* WHAT YOU WILL DO
Print every line of the listing below, starting with the line that holds "- Verify partner count matches report" and going on through the line that holds "### Minor Changes", both included, and print nothing else.

* DATA FOR THIS EXERCISE
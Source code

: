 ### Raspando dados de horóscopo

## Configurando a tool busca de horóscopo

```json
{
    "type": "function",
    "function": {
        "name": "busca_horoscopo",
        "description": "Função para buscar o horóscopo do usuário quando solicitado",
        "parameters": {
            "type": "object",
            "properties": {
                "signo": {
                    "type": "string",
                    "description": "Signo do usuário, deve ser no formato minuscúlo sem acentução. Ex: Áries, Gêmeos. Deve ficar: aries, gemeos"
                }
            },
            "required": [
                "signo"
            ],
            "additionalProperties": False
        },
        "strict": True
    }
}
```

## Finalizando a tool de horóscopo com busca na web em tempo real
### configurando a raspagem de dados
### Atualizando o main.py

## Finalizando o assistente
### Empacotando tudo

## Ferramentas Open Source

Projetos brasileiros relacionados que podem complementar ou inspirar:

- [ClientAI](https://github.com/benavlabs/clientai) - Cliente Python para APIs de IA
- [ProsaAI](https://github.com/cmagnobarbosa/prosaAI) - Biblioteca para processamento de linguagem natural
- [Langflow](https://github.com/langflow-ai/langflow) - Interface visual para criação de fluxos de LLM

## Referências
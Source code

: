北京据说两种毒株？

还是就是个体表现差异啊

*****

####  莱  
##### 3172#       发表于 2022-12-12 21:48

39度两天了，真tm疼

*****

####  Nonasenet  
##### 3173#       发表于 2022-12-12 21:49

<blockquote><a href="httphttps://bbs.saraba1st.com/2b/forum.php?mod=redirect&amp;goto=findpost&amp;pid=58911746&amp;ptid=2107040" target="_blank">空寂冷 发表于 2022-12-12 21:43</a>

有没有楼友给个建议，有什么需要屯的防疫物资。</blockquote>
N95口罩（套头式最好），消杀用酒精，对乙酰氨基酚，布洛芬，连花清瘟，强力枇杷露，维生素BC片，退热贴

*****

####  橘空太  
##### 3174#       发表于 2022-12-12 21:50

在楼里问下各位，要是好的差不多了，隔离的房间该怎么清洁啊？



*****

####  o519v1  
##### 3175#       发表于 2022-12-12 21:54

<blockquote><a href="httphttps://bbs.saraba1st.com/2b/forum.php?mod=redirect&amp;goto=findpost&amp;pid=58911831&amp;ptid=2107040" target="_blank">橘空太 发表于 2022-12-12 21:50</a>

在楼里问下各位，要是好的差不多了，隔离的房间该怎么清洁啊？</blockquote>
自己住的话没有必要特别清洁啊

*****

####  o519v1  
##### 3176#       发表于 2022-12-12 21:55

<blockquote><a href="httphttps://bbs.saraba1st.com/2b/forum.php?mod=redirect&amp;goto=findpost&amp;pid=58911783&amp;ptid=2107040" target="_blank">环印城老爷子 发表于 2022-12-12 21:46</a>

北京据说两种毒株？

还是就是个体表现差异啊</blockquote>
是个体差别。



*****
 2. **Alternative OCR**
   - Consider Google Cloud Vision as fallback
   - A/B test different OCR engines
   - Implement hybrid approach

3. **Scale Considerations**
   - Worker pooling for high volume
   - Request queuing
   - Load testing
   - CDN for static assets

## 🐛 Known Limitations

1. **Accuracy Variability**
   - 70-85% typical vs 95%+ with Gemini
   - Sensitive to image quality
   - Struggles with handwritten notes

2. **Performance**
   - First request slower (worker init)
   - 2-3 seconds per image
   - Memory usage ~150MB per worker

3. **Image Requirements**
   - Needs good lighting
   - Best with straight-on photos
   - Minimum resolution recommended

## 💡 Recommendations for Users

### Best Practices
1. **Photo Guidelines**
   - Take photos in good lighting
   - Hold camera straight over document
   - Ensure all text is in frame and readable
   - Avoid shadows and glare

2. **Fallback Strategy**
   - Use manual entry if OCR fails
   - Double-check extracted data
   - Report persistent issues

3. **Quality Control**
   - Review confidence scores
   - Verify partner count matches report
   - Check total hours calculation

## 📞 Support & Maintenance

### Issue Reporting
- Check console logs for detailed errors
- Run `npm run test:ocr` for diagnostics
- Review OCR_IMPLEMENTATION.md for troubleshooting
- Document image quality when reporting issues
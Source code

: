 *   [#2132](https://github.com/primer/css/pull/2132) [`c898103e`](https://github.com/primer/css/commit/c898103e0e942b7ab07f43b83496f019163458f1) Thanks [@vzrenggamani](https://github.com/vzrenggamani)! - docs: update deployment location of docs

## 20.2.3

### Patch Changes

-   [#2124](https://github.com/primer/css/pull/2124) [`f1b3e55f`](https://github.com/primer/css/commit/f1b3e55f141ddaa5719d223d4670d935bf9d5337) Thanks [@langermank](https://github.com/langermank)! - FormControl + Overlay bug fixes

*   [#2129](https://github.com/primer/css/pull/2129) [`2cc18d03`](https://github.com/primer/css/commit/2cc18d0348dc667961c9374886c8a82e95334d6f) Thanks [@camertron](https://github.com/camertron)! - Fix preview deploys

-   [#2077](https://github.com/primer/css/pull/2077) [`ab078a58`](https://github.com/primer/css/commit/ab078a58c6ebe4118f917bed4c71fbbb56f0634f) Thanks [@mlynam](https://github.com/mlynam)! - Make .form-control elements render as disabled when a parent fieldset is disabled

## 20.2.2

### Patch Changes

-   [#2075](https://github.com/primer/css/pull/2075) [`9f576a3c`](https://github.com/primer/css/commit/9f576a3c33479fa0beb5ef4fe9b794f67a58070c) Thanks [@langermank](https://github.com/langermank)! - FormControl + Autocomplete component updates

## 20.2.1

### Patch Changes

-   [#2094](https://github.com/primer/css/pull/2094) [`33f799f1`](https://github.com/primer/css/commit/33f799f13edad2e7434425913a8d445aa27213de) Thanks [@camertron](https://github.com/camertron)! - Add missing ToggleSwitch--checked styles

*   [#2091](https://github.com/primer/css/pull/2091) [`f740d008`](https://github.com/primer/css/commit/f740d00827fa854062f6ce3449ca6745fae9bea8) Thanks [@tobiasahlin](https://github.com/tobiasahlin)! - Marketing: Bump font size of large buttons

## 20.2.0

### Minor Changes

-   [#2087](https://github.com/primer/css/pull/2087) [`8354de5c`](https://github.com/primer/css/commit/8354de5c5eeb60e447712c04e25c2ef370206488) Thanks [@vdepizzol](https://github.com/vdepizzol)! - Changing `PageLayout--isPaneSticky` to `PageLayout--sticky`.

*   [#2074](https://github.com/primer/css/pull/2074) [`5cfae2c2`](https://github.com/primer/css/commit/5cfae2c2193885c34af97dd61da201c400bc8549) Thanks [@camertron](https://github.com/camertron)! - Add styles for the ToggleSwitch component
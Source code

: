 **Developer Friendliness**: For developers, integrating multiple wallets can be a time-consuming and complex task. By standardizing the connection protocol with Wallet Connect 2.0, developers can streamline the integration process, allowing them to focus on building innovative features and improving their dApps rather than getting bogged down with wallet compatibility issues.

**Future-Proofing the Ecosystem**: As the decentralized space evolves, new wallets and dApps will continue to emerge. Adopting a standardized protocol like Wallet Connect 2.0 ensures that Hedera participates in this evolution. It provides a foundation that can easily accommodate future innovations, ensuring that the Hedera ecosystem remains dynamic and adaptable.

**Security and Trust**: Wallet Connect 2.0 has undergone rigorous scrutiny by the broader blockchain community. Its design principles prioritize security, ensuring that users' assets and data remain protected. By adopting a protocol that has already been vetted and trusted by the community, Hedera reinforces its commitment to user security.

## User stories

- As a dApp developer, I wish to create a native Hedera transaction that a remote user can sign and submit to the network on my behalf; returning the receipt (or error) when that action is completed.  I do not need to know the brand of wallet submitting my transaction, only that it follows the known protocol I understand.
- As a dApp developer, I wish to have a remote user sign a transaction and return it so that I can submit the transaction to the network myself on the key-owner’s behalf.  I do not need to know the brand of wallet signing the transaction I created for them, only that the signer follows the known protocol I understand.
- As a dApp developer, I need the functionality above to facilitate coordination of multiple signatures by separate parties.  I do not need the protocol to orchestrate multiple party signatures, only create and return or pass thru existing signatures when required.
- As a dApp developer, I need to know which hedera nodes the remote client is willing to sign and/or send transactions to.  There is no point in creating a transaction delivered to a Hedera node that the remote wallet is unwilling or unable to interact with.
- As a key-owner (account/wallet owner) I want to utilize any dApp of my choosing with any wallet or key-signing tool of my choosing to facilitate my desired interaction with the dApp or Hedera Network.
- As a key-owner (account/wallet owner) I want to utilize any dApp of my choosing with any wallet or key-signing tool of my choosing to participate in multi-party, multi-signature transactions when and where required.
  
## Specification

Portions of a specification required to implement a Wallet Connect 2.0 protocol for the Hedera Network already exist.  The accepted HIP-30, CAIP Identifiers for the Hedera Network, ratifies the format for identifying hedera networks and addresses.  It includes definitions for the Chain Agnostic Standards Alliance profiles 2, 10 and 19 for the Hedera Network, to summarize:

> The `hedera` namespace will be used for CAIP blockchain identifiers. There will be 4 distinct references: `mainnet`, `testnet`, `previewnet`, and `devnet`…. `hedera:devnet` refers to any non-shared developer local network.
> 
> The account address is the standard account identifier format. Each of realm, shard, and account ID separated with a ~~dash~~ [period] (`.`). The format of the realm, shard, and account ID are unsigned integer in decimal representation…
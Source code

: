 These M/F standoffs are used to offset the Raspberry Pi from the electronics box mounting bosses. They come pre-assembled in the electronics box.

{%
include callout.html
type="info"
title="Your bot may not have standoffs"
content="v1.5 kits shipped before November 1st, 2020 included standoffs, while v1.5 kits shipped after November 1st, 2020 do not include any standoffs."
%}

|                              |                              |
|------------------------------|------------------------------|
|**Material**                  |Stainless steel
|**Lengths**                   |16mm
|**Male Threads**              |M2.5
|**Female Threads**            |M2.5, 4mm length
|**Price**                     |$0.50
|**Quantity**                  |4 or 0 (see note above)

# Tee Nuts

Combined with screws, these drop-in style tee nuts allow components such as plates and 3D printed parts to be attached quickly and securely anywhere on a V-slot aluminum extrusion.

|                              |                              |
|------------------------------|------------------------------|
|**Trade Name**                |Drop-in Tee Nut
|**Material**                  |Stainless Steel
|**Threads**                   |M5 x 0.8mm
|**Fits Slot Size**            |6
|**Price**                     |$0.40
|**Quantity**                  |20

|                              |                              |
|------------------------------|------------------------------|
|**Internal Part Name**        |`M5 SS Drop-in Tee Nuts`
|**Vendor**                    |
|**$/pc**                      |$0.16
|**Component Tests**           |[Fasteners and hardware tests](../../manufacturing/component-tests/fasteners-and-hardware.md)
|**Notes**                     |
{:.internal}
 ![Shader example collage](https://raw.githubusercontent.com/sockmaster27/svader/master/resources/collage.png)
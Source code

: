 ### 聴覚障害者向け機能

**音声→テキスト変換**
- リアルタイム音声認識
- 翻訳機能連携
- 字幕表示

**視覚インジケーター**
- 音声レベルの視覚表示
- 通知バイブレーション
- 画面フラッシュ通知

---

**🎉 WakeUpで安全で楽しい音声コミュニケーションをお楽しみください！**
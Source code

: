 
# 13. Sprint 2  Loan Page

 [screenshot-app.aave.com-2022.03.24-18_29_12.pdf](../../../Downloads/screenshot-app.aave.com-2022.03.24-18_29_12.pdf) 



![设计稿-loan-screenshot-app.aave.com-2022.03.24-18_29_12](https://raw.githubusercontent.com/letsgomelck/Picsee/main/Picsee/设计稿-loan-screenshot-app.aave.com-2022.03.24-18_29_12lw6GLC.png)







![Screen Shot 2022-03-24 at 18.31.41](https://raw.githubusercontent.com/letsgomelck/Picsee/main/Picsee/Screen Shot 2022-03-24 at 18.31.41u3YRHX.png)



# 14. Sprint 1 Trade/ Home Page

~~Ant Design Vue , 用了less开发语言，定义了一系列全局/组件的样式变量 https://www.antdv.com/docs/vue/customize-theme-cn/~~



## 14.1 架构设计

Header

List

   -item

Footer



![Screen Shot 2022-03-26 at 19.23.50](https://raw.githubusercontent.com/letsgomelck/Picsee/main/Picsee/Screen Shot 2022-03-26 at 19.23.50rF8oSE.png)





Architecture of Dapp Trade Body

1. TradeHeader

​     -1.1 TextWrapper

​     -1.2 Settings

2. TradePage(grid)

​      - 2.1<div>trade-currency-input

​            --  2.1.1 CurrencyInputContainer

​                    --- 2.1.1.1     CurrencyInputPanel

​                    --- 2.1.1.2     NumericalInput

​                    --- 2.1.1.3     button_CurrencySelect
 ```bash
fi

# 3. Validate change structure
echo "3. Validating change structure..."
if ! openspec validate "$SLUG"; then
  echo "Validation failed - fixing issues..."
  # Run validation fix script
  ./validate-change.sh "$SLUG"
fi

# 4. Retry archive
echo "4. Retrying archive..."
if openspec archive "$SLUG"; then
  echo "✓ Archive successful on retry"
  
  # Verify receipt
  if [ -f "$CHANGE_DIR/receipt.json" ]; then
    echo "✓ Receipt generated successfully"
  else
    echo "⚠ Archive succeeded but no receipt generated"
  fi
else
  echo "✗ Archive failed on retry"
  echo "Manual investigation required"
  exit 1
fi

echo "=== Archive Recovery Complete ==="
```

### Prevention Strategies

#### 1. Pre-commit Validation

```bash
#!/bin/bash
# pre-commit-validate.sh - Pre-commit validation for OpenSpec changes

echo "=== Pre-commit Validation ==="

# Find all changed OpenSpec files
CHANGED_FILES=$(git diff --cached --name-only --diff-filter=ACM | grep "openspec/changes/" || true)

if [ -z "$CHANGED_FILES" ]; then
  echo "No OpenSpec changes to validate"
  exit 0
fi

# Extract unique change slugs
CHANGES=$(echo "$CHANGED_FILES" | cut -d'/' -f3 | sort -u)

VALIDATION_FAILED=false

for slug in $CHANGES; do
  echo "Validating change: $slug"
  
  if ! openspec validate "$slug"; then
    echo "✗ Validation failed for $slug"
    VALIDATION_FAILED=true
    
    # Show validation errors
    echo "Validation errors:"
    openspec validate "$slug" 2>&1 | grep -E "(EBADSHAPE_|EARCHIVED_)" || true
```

* ANSWER BOX
   - Verify partner count matches report
   - Check total hours calculation

## 📞 Support & Maintenance

### Issue Reporting
- Check console logs for detailed errors
- Run `npm run test:ocr` for diagnostics
- Review OCR_IMPLEMENTATION.md for troubleshooting
- Document image quality when reporting issues
Source code

: *   [#2132](https://github.com/primer/css/pull/2132) [`c898103e`](https://github.com/primer/css/commit/c898103e0e942b7ab07f43b83496f019163458f1) Thanks [@vzrenggamani](https://github.com/vzrenggamani)! - docs: update deployment location of docs

## 20.2.3

### Patch Changes

-   [#2124](https://github.com/primer/css/pull/2124) [`f1b3e55f`](https://github.com/primer/css/commit/f1b3e55f141ddaa5719d223d4670d935bf9d5337) Thanks [@langermank](https://github.com/langermank)! - FormControl + Overlay bug fixes

*   [#2129](https://github.com/primer/css/pull/2129) [`2cc18d03`](https://github.com/primer/css/commit/2cc18d0348dc667961c9374886c8a82e95334d6f) Thanks [@camertron](https://github.com/camertron)! - Fix preview deploys

-   [#2077](https://github.com/primer/css/pull/2077) [`ab078a58`](https://github.com/primer/css/commit/ab078a58c6ebe4118f917bed4c71fbbb56f0634f) Thanks [@mlynam](https://github.com/mlynam)! - Make .form-control elements render as disabled when a parent fieldset is disabled

## 20.2.2

### Patch Changes

-   [#2075](https://github.com/primer/css/pull/2075) [`9f576a3c`](https://github.com/primer/css/commit/9f576a3c33479fa0beb5ef4fe9b794f67a58070c) Thanks [@langermank](https://github.com/langermank)! - FormControl + Autocomplete component updates

## 20.2.1

### Patch Changes

-   [#2094](https://github.com/primer/css/pull/2094) [`33f799f1`](https://github.com/primer/css/commit/33f799f13edad2e7434425913a8d445aa27213de) Thanks [@camertron](https://github.com/camertron)! - Add missing ToggleSwitch--checked styles

*   [#2091](https://github.com/primer/css/pull/2091) [`f740d008`](https://github.com/primer/css/commit/f740d00827fa854062f6ce3449ca6745fae9bea8) Thanks [@tobiasahlin](https://github.com/tobiasahlin)! - Marketing: Bump font size of large buttons

## 20.2.0

### Minor Changes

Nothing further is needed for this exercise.